REQUIREMENT:
Look for the word "images" in the data below, and copy every line that holds it.

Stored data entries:
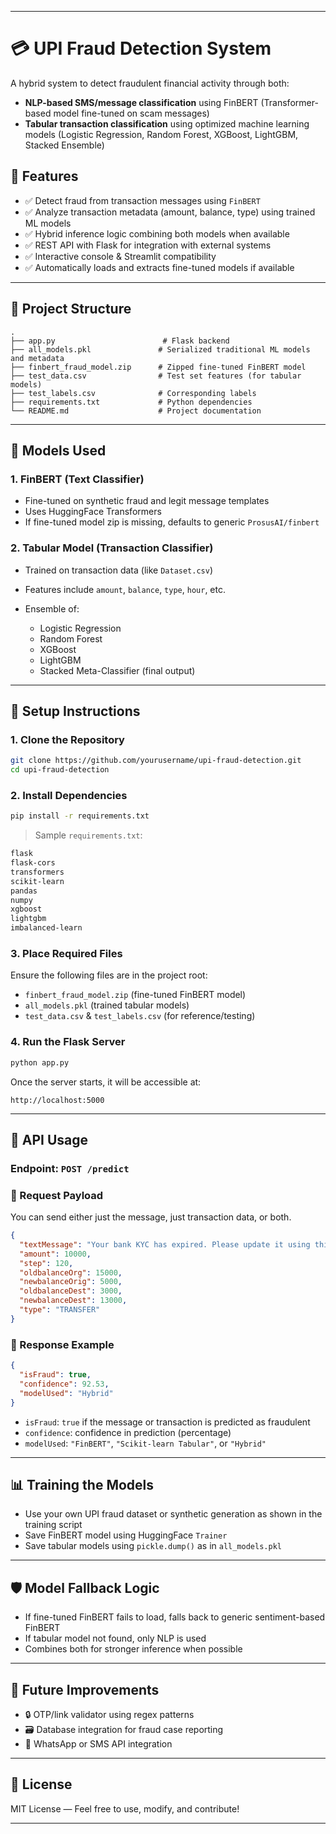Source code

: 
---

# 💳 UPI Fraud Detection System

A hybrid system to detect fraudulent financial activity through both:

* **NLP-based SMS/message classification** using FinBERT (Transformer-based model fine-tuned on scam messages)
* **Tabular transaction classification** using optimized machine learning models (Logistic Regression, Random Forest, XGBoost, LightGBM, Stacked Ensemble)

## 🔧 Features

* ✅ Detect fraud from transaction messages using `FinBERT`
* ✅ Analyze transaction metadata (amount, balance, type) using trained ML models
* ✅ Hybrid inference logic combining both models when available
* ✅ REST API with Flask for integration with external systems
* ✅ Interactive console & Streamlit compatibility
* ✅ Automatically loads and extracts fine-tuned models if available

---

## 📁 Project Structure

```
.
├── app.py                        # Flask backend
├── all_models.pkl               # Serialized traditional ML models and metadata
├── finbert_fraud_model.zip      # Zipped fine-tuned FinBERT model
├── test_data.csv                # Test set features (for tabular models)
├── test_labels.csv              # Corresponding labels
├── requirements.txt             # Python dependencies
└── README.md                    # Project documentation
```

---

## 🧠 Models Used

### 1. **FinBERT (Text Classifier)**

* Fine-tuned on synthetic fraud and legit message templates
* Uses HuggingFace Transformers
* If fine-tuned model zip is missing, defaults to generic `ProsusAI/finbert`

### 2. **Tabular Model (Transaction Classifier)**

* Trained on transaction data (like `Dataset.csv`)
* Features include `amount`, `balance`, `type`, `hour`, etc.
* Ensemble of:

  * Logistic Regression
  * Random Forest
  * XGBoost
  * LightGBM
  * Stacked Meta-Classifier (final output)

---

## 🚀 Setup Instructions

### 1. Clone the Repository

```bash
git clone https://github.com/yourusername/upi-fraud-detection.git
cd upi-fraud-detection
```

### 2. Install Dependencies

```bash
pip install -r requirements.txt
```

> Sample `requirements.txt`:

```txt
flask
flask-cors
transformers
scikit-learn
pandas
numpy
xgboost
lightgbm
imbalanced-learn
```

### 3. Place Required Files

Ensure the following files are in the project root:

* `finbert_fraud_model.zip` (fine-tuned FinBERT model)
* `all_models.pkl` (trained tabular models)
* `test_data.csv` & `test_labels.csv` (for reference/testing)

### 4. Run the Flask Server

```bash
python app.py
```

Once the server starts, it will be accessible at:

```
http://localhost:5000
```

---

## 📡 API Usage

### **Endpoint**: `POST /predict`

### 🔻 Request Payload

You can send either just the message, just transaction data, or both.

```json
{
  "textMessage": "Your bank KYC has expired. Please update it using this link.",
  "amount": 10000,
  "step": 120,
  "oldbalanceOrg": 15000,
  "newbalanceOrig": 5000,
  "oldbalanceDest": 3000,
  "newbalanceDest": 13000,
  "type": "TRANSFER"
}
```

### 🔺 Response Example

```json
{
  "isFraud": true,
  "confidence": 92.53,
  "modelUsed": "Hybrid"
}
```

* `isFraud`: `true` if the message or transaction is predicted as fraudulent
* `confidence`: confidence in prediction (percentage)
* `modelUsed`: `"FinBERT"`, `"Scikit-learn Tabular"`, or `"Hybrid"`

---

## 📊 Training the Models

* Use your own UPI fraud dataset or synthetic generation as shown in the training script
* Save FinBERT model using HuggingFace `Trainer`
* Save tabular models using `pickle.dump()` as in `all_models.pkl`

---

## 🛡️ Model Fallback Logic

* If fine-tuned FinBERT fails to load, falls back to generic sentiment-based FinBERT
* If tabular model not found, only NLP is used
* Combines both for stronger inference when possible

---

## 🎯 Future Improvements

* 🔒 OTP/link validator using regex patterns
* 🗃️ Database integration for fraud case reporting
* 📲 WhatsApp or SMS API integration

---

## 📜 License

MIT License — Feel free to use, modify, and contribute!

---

==

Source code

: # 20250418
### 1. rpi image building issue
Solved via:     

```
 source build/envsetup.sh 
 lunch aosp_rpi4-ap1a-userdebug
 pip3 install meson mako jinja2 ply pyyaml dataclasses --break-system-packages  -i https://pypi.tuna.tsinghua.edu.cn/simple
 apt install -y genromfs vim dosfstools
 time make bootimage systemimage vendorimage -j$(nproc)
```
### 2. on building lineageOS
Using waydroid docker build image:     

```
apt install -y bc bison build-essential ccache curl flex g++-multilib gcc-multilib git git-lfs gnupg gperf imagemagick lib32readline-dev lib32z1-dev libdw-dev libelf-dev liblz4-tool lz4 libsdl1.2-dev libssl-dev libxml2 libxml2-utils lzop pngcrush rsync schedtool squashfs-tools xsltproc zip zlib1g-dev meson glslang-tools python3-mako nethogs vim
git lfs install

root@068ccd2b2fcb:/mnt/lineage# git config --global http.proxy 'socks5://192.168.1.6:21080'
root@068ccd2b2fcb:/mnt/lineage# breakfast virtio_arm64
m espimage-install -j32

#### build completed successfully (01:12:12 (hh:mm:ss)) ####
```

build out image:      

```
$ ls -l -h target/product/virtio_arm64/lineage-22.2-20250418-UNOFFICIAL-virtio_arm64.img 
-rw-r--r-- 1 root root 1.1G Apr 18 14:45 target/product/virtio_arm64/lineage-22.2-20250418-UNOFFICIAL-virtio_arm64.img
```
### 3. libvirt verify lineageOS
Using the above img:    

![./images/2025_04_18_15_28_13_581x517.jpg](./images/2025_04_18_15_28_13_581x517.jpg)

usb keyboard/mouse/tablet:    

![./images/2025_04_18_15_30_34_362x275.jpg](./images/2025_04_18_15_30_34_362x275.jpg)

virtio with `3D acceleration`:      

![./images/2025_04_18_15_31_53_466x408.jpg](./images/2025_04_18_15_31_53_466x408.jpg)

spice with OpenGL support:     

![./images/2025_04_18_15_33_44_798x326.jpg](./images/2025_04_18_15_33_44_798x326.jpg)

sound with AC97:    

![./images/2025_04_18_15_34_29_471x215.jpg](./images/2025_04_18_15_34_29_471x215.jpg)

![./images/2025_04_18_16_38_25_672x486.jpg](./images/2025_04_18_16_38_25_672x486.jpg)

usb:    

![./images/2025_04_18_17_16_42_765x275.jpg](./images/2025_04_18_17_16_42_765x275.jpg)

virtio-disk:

ANSWER SECTION:
![./images/2025_04_18_15_28_13_581x517.jpg](./images/2025_04_18_15_28_13_581x517.jpg)
![./images/2025_04_18_15_30_34_362x275.jpg](./images/2025_04_18_15_30_34_362x275.jpg)
![./images/2025_04_18_15_31_53_466x408.jpg](./images/2025_04_18_15_31_53_466x408.jpg)
![./images/2025_04_18_15_33_44_798x326.jpg](./images/2025_04_18_15_33_44_798x326.jpg)
![./images/2025_04_18_15_34_29_471x215.jpg](./images/2025_04_18_15_34_29_471x215.jpg)
![./images/2025_04_18_16_38_25_672x486.jpg](./images/2025_04_18_16_38_25_672x486.jpg)
![./images/2025_04_18_17_16_42_765x275.jpg](./images/2025_04_18_17_16_42_765x275.jpg)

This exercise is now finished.